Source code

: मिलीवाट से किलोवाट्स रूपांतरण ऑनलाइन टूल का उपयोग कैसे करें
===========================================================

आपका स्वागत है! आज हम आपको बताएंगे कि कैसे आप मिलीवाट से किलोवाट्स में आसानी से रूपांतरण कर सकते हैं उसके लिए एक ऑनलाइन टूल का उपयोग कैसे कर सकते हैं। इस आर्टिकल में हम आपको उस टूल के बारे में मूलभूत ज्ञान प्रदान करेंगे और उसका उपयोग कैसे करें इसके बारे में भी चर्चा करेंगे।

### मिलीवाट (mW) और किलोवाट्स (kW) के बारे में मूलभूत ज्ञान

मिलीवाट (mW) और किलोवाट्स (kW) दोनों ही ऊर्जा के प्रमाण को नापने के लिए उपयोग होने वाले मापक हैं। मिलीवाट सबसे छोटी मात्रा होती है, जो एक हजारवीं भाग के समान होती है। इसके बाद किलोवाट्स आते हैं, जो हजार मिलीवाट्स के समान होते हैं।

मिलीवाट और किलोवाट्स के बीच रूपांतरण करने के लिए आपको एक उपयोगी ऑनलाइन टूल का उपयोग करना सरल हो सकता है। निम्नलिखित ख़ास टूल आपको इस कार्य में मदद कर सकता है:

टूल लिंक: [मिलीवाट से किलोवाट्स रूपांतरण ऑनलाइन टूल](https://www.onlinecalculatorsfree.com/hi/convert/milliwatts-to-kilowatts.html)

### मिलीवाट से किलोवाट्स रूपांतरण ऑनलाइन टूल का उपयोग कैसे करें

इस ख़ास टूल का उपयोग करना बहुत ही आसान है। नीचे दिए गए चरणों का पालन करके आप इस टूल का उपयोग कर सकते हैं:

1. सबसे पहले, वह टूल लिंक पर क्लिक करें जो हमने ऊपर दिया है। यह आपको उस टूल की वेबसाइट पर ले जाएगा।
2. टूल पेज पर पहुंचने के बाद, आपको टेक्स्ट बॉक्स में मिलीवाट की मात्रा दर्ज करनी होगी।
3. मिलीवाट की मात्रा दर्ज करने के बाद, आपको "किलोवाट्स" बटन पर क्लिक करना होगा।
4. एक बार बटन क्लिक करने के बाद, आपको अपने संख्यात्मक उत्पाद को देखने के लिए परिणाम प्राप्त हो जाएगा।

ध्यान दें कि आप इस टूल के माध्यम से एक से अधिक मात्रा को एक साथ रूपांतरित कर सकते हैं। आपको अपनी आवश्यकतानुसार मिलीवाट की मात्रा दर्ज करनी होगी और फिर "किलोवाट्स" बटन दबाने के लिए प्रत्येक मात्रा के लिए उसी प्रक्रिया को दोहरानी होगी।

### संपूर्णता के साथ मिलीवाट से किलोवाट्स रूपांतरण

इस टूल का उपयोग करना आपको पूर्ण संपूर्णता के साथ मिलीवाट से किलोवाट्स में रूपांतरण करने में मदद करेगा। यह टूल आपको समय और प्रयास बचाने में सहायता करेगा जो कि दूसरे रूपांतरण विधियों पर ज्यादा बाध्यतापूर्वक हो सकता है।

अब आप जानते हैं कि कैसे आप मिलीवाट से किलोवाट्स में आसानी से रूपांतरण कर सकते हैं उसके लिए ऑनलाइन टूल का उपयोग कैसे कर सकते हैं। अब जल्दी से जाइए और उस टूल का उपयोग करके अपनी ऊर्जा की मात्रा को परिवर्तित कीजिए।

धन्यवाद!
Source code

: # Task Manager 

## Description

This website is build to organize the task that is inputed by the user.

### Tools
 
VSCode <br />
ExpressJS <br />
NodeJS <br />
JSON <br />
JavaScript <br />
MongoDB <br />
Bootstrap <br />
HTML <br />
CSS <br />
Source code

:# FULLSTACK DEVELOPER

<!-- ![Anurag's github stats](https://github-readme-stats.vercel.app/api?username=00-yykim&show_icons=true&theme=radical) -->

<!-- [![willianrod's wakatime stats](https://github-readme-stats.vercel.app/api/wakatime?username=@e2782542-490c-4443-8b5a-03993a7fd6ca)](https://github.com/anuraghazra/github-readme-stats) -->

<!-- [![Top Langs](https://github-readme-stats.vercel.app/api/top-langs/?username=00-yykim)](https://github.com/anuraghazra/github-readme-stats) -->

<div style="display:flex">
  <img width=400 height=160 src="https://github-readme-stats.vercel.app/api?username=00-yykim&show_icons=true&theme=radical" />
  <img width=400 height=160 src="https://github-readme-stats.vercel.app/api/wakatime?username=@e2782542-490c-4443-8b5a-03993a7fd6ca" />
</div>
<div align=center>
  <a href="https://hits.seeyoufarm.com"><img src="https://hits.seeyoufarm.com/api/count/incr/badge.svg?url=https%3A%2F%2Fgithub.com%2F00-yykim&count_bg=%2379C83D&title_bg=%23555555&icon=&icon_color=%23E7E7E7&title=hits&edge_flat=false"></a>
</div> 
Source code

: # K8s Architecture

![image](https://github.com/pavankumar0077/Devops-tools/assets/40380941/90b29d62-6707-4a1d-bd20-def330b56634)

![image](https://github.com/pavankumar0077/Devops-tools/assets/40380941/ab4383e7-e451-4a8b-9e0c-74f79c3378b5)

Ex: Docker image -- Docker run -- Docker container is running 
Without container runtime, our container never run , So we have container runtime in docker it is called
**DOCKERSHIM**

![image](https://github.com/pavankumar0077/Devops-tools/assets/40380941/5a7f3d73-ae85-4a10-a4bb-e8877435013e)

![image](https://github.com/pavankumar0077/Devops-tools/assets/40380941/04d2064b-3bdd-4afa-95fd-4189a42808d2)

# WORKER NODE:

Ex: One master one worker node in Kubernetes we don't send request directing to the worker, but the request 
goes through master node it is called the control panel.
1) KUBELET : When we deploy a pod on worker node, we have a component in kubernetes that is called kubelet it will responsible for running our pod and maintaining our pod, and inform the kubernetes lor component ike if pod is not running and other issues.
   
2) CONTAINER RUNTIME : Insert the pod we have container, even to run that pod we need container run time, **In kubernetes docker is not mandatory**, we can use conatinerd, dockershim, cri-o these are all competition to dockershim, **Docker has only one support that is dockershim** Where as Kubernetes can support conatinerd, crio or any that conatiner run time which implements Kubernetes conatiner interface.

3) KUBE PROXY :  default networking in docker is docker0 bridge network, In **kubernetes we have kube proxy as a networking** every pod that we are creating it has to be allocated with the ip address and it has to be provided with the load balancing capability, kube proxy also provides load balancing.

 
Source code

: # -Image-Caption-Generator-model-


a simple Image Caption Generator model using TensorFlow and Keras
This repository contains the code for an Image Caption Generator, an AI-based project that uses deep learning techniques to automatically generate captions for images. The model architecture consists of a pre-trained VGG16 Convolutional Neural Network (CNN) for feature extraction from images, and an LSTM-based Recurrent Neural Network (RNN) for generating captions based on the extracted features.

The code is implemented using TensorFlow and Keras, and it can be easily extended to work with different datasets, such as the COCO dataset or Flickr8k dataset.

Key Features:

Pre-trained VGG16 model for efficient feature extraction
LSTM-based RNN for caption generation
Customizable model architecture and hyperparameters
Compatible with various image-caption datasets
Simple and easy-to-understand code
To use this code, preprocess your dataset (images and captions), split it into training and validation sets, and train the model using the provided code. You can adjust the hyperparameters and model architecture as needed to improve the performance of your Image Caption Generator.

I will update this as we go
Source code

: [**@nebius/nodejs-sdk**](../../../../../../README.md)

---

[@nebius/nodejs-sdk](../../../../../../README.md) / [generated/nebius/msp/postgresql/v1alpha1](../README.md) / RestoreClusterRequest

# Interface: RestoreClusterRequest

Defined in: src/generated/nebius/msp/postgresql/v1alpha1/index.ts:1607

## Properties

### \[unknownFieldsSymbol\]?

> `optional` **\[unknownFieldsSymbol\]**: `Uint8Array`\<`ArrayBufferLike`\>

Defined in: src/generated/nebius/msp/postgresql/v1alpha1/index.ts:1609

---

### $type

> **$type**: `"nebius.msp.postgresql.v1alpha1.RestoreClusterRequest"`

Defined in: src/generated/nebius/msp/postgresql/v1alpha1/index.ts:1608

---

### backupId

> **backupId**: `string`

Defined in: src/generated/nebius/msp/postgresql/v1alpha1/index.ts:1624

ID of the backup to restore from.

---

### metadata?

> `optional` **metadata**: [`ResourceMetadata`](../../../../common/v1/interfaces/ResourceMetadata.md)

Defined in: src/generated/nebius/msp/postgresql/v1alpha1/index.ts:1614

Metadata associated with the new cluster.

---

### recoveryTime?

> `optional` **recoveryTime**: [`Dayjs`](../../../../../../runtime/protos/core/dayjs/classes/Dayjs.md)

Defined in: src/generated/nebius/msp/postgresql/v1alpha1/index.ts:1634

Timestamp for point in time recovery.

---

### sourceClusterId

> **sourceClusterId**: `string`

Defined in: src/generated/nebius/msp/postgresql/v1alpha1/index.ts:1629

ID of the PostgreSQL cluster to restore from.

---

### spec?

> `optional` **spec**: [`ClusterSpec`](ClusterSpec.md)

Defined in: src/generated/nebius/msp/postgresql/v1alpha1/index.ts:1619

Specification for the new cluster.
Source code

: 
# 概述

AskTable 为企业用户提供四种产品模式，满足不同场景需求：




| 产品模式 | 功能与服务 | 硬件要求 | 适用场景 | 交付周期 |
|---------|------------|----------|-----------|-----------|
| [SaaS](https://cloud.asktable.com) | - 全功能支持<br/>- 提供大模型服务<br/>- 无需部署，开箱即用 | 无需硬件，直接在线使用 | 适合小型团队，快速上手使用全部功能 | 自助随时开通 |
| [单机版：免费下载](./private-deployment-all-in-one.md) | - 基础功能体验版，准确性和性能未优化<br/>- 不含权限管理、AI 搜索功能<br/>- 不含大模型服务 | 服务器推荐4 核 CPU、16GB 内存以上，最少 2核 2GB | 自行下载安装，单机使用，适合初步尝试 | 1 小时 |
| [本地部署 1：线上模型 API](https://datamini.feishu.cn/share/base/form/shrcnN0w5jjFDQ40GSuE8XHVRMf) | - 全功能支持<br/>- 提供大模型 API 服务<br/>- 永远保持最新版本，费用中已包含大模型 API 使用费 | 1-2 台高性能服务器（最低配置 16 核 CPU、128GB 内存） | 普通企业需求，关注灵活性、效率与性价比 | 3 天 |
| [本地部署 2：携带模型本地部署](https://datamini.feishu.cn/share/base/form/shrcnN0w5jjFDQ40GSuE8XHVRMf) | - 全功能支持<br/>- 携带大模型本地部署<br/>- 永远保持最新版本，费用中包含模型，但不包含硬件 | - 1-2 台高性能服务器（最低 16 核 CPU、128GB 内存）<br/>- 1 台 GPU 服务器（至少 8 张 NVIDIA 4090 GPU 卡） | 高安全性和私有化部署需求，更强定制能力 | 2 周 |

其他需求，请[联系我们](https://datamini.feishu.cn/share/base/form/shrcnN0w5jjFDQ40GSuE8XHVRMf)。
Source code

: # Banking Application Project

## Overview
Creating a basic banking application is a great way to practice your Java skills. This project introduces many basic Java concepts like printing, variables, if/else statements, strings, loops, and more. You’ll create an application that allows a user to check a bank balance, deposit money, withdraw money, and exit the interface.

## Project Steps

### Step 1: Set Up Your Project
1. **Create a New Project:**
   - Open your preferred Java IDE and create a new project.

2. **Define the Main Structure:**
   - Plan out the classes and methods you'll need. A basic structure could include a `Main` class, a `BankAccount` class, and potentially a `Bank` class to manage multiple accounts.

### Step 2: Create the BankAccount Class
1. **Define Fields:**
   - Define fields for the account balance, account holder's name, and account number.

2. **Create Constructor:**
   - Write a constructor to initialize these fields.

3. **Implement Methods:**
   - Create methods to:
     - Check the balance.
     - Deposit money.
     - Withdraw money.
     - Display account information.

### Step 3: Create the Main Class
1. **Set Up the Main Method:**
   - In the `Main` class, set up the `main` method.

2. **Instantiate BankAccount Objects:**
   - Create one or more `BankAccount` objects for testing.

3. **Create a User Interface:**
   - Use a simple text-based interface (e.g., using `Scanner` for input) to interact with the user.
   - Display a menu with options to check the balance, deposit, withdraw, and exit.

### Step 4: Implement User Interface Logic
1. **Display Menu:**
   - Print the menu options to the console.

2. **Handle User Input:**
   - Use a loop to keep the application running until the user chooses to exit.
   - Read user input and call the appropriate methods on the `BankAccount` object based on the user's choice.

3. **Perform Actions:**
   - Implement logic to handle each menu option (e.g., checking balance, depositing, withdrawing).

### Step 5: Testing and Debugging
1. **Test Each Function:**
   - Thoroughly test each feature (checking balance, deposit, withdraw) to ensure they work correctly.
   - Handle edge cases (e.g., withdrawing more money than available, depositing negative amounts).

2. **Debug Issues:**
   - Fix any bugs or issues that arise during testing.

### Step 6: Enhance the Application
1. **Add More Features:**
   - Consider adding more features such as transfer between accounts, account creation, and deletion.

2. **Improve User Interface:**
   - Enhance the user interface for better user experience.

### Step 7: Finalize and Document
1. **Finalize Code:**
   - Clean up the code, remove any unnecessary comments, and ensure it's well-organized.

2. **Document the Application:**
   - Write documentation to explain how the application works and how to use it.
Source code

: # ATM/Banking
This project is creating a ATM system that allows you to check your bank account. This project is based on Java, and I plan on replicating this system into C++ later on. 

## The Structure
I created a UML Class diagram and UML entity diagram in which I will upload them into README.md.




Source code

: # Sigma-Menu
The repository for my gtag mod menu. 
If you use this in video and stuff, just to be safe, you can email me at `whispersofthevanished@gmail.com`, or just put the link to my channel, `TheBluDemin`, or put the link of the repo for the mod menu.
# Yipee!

*PROBLEM*
Within the material above, copy exactly the lines from the line that holds "- Create methods" up to and including the line that holds "- Use a loop".

*EXERCISE SOLUTION*
   - Create methods to:
     - Check the balance.
     - Deposit money.
     - Withdraw money.
     - Display account information.

### Step 3: Create the Main Class
1. **Set Up the Main Method:**
   - In the `Main` class, set up the `main` method.

2. **Instantiate BankAccount Objects:**
   - Create one or more `BankAccount` objects for testing.

3. **Create a User Interface:**
   - Use a simple text-based interface (e.g., using `Scanner` for input) to interact with the user.
   - Display a menu with options to check the balance, deposit, withdraw, and exit.

### Step 4: Implement User Interface Logic
1. **Display Menu:**
   - Print the menu options to the console.

2. **Handle User Input:**
   - Use a loop to keep the application running until the user chooses to exit.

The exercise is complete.